> Task statement
Copy the lines exactly as they appear, starting with the first line of the records and ending with the line that contains "Problema della lingua: quale lingua usare?".

Top of Provided records

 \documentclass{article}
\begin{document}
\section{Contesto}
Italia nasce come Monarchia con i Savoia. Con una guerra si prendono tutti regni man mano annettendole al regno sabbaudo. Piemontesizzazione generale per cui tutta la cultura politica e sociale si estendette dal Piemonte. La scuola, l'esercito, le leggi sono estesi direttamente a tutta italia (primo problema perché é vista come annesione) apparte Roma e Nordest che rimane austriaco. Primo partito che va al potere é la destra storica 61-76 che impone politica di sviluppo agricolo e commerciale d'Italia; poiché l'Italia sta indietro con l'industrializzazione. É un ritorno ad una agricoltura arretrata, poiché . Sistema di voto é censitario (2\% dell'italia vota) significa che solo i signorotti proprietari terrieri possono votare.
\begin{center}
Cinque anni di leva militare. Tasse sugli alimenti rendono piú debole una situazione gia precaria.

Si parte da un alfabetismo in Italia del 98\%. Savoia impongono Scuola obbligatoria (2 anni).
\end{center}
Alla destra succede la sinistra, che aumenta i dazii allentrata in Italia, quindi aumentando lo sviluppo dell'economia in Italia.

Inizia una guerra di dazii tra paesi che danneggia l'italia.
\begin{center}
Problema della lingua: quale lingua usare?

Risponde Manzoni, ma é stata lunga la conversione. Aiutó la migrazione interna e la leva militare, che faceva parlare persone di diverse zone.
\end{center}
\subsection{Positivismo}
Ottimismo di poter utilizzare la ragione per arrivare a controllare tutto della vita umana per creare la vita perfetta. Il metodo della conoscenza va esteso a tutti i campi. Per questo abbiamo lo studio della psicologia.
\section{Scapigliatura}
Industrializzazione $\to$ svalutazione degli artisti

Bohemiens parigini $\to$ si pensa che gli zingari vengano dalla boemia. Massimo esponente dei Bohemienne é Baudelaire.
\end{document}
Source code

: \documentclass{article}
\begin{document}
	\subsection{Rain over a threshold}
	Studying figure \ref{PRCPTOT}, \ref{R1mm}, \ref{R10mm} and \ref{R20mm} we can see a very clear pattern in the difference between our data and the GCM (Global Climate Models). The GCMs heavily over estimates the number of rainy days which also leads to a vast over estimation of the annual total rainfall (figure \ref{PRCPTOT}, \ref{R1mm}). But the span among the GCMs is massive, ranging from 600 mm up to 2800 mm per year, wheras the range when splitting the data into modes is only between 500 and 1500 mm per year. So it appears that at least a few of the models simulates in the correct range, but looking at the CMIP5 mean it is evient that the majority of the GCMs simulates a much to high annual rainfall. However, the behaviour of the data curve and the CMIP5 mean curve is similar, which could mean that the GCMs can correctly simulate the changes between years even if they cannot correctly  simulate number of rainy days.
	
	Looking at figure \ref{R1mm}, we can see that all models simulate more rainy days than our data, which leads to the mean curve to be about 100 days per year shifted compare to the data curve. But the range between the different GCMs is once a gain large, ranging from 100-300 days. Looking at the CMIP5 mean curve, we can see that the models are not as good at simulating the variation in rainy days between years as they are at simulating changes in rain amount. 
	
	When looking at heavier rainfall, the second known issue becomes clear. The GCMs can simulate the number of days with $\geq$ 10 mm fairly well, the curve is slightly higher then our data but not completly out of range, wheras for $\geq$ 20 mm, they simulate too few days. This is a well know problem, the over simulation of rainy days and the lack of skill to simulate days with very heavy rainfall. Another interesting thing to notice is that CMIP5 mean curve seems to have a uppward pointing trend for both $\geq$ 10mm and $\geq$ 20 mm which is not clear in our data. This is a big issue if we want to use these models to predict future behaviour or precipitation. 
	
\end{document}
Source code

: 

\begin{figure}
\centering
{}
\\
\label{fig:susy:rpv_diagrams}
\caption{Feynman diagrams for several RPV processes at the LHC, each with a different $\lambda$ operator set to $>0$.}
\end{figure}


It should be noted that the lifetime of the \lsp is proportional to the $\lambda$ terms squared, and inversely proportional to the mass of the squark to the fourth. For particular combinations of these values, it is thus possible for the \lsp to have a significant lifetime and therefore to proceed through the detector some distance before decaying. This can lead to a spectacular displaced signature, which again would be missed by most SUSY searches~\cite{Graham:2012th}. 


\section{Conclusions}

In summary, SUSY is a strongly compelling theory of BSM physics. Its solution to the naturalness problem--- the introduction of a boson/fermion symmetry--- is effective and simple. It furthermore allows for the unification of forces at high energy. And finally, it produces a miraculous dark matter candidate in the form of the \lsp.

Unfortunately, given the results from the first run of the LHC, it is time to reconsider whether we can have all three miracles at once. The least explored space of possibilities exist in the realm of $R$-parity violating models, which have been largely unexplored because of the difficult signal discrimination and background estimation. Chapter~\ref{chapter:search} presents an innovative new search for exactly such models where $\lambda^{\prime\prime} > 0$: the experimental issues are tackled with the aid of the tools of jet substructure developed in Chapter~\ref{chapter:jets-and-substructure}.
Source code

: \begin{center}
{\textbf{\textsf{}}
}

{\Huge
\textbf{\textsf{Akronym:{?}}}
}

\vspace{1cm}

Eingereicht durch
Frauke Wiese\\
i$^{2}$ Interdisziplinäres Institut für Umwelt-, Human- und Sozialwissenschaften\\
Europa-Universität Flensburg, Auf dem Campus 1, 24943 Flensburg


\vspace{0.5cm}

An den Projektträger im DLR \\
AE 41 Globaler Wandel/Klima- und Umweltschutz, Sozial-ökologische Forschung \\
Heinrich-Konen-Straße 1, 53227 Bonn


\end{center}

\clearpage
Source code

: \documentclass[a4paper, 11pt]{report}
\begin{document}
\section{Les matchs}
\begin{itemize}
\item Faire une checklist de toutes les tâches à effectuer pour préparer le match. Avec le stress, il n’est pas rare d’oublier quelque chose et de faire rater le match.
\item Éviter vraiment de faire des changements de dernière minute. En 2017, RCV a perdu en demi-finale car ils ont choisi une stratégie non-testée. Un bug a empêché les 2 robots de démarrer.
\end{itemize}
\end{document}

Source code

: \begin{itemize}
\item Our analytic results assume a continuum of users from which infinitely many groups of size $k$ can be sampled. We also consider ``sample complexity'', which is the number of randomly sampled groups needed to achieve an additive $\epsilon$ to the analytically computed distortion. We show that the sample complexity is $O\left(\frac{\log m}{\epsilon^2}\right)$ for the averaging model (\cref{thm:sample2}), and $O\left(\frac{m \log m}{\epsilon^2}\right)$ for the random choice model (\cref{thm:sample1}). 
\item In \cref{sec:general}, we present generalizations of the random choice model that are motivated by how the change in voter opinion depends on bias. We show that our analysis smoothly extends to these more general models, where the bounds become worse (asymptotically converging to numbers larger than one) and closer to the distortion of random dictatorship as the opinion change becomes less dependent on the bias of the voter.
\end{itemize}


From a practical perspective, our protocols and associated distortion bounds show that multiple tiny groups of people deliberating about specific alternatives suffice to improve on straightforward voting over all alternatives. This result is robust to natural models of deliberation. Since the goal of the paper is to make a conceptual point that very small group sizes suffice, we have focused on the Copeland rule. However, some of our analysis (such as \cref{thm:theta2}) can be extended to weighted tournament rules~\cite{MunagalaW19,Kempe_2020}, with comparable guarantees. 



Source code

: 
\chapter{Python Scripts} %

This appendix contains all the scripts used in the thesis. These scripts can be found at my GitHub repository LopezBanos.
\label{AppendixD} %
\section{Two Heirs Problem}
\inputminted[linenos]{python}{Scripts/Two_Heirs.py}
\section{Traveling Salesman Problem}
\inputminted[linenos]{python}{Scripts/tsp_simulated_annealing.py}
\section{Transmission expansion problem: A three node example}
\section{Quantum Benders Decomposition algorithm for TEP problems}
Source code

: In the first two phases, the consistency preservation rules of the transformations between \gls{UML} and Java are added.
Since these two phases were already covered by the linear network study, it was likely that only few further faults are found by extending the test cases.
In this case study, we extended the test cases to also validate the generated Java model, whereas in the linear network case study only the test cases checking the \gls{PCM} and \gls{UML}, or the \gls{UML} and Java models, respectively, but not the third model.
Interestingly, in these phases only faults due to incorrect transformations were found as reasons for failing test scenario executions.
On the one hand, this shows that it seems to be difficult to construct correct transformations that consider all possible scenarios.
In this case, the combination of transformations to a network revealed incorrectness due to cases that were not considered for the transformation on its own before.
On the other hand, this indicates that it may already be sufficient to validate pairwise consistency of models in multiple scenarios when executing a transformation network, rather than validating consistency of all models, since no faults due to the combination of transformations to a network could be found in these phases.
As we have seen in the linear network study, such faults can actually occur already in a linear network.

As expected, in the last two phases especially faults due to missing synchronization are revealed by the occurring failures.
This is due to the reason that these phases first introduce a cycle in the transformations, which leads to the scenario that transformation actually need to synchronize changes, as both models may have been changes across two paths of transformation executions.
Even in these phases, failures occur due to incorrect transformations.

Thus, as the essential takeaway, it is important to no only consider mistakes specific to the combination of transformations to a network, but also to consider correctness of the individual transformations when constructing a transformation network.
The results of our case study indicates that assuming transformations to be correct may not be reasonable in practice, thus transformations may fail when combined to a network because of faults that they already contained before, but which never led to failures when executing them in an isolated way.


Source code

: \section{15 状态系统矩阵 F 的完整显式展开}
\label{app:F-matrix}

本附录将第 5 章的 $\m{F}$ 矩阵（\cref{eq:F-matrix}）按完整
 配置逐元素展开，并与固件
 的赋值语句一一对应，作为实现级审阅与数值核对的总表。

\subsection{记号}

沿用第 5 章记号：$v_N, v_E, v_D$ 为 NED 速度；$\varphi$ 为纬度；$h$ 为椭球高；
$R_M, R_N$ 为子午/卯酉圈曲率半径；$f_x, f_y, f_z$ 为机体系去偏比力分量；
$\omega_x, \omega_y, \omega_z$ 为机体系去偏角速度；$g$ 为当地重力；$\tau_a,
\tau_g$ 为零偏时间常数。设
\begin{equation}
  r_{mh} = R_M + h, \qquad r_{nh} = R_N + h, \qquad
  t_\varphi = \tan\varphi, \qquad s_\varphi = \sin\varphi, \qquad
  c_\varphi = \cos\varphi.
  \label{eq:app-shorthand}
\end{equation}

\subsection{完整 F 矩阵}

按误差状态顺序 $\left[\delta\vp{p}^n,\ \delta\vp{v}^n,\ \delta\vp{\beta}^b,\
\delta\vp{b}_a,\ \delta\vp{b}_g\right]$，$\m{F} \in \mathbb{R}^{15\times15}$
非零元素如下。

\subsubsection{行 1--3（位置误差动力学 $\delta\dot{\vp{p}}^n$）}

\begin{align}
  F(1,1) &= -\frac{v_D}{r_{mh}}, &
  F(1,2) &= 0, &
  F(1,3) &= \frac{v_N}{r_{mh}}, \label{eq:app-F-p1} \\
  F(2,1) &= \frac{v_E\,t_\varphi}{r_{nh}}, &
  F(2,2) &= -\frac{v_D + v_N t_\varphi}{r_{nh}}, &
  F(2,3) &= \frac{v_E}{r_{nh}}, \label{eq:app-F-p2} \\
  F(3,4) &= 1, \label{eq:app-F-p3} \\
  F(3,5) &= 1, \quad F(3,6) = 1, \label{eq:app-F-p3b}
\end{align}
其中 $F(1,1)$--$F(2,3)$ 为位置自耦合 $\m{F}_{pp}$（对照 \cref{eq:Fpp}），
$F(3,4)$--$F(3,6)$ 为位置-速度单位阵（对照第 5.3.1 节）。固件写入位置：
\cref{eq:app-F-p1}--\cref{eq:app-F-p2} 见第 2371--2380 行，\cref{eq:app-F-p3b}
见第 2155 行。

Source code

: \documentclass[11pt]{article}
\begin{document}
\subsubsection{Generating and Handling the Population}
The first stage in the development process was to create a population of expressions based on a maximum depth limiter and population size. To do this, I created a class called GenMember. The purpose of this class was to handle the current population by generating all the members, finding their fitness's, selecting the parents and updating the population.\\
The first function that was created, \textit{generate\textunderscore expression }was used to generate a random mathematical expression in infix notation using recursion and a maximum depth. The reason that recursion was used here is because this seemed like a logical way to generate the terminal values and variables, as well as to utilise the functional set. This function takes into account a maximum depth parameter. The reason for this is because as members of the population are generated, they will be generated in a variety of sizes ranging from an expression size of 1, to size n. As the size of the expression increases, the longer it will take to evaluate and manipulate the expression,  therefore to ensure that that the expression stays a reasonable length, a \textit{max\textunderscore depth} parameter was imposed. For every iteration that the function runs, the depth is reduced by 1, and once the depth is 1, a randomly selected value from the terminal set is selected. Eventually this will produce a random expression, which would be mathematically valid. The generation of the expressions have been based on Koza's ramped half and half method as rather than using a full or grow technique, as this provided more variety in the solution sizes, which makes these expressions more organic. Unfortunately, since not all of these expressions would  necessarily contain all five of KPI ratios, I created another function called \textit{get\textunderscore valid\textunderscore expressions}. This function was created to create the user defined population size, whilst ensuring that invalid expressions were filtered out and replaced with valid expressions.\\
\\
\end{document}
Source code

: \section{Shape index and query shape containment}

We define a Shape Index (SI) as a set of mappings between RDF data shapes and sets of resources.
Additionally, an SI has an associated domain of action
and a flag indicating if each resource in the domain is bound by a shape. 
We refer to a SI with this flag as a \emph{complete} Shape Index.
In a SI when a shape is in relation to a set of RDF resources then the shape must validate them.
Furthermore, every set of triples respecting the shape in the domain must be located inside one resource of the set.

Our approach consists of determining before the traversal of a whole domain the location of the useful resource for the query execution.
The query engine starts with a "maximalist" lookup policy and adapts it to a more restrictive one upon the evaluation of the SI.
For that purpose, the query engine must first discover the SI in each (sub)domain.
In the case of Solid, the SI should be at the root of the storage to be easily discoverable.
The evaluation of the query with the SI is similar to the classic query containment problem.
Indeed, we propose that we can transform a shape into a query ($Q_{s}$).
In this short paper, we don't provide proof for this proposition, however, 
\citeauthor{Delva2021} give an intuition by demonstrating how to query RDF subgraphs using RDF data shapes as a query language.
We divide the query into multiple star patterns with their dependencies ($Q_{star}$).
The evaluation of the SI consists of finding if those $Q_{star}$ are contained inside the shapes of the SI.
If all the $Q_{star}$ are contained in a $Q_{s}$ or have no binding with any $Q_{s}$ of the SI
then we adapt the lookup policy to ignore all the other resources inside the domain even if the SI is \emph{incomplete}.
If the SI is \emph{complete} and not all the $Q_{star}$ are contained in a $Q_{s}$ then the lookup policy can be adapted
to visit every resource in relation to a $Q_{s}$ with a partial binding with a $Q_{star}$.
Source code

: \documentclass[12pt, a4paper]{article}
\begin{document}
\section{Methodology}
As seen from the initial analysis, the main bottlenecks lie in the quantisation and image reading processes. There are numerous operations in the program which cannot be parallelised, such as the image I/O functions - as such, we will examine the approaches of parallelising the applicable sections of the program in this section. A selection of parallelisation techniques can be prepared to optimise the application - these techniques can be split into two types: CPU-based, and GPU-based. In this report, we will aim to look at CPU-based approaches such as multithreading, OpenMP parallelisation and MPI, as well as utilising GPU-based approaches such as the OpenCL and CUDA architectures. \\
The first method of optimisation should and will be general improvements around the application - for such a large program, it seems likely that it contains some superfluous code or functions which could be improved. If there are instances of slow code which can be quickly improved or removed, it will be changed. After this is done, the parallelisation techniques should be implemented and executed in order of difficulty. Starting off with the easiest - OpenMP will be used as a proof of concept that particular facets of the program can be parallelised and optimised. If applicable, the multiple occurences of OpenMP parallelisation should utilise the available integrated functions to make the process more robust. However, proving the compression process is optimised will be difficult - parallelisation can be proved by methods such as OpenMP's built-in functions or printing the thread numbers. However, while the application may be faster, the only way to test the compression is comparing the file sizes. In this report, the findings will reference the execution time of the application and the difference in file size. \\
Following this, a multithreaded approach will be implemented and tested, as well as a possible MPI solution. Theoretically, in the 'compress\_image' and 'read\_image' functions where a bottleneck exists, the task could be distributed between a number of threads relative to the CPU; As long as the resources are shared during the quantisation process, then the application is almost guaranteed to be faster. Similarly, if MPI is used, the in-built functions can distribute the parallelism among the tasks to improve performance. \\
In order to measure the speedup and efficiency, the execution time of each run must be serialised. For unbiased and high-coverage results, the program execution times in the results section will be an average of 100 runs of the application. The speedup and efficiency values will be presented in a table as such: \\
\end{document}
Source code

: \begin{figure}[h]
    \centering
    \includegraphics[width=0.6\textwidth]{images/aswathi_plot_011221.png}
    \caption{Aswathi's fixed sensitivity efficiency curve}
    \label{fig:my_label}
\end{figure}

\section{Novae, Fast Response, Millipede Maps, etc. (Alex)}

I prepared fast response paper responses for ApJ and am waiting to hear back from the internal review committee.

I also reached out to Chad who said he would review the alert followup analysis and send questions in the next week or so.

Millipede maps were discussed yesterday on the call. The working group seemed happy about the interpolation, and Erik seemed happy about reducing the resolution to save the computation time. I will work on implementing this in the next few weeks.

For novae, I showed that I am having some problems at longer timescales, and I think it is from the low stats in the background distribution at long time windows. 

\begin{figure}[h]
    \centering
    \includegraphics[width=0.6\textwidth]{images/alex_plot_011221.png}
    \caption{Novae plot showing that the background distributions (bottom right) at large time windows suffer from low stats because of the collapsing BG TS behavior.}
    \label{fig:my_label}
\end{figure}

Bottom of Provided records

> Exercise answer
 \documentclass{article}
\begin{document}
\section{Contesto}
Italia nasce come Monarchia con i Savoia. Con una guerra si prendono tutti regni man mano annettendole al regno sabbaudo. Piemontesizzazione generale per cui tutta la cultura politica e sociale si estendette dal Piemonte. La scuola, l'esercito, le leggi sono estesi direttamente a tutta italia (primo problema perché é vista come annesione) apparte Roma e Nordest che rimane austriaco. Primo partito che va al potere é la destra storica 61-76 che impone politica di sviluppo agricolo e commerciale d'Italia; poiché l'Italia sta indietro con l'industrializzazione. É un ritorno ad una agricoltura arretrata, poiché . Sistema di voto é censitario (2\% dell'italia vota) significa che solo i signorotti proprietari terrieri possono votare.
\begin{center}
Cinque anni di leva militare. Tasse sugli alimenti rendono piú debole una situazione gia precaria.

Si parte da un alfabetismo in Italia del 98\%. Savoia impongono Scuola obbligatoria (2 anni).
\end{center}
Alla destra succede la sinistra, che aumenta i dazii allentrata in Italia, quindi aumentando lo sviluppo dell'economia in Italia.

Inizia una guerra di dazii tra paesi che danneggia l'italia.
\begin{center}
Problema della lingua: quale lingua usare?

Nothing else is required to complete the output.